(Collected data)
^^^^
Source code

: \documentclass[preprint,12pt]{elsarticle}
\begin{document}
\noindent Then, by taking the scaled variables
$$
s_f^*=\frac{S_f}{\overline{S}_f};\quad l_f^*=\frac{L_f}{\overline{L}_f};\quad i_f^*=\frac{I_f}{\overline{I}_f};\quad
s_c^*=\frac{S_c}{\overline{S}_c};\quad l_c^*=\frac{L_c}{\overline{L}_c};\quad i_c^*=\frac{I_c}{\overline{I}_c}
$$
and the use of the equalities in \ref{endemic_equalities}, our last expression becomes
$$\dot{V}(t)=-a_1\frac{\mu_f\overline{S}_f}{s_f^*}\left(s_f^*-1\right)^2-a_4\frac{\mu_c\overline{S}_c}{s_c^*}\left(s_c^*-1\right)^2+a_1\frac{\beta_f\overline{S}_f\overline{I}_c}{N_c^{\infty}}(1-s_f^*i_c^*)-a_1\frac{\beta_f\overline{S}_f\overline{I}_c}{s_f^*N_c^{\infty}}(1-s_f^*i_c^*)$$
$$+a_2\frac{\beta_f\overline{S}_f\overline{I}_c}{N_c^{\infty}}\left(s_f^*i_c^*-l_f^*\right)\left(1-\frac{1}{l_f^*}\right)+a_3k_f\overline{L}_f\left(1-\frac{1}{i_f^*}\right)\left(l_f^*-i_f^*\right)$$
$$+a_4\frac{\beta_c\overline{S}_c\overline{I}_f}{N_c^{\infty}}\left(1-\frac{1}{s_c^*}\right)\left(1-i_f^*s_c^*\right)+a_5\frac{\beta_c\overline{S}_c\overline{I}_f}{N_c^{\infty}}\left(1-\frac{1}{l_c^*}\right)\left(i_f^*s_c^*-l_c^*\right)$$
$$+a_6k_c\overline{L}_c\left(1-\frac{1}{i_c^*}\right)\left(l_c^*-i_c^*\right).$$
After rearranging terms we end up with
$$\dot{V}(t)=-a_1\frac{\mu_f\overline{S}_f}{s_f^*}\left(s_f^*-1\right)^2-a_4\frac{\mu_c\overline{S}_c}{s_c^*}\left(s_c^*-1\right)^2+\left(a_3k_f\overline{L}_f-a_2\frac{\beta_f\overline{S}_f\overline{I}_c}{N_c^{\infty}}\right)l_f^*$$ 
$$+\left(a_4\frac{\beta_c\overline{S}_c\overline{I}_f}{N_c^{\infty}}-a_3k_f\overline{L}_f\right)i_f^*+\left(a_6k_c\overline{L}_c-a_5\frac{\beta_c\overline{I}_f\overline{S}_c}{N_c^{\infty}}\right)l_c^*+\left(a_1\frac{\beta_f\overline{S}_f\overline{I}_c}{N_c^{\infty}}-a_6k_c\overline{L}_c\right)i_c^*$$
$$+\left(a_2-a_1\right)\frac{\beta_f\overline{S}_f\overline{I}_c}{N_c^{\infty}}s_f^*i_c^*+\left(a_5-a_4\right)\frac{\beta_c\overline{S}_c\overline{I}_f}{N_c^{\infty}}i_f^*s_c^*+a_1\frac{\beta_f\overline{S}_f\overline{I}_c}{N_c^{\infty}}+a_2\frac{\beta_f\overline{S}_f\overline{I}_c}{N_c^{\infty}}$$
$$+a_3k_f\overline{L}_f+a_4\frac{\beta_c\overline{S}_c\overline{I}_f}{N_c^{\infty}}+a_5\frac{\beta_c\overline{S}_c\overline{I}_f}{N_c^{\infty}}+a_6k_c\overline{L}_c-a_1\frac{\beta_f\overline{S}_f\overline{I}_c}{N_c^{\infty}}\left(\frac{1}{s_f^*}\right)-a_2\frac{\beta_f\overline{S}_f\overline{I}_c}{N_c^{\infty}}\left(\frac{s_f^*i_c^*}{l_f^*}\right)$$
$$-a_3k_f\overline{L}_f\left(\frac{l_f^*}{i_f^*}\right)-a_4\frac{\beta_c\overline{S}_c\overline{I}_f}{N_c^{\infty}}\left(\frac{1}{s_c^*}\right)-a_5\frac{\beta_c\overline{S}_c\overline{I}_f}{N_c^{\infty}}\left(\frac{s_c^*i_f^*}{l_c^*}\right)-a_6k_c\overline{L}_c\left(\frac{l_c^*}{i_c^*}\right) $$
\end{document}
^^^^
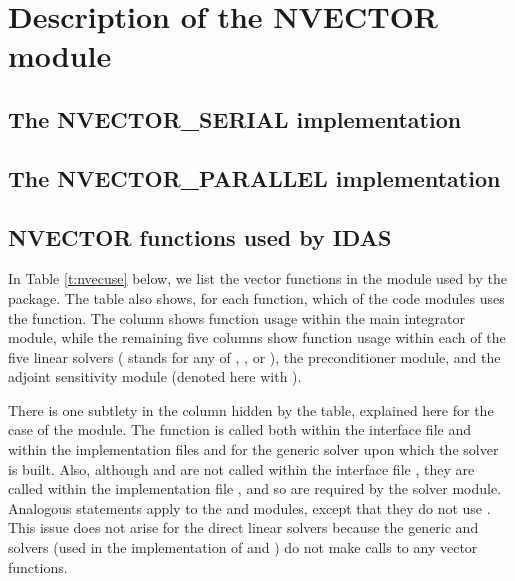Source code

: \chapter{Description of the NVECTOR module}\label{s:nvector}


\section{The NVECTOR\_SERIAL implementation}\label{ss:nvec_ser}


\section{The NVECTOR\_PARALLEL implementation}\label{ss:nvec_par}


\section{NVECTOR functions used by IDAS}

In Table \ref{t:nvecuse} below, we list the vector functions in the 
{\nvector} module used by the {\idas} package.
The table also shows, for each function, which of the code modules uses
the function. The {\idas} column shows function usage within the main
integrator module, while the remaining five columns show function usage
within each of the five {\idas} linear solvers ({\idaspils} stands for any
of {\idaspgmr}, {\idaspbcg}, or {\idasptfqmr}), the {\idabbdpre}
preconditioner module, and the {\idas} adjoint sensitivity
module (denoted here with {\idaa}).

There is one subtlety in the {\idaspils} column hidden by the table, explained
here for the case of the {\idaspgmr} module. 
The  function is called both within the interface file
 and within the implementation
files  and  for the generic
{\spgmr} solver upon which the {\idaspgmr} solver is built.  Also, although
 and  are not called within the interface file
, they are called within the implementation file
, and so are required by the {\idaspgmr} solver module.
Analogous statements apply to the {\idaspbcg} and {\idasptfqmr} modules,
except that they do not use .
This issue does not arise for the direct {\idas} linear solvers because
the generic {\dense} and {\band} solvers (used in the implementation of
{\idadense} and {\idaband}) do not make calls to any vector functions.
^^^^
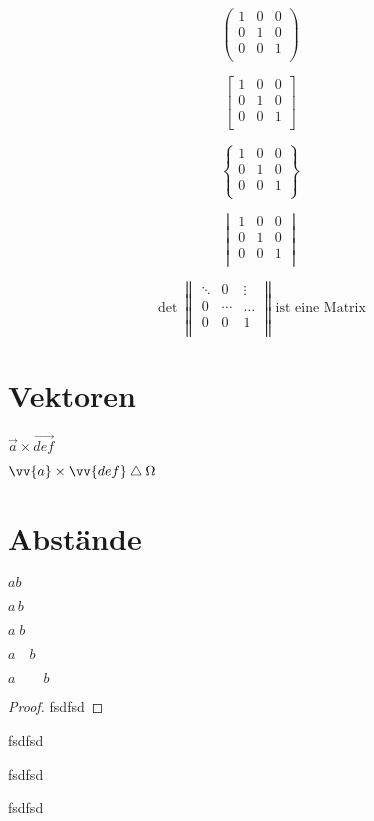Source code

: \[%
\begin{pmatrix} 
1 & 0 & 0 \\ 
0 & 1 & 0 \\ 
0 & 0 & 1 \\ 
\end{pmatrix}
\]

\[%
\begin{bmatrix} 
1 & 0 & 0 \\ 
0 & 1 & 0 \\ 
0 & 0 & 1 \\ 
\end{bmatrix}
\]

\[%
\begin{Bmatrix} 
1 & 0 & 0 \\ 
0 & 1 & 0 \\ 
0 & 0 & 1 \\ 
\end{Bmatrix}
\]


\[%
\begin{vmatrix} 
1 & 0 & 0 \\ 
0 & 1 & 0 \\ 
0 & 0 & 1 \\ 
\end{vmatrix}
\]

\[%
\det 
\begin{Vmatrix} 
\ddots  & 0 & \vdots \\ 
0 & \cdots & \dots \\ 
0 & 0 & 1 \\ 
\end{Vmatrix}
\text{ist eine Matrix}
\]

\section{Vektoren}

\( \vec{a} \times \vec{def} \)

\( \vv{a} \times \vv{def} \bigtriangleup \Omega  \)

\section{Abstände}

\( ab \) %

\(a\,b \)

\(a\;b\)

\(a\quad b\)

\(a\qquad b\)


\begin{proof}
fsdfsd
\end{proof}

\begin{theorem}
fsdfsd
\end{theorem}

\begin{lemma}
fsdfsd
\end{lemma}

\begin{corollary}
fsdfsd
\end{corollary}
^^^^
**What is being asked:**
Scan the data for lines containing "which" and copy all of them.

**Answer section:**
The table also shows, for each function, which of the code modules uses
{\spgmr} solver upon which the {\idaspgmr} solver is built.  Also, although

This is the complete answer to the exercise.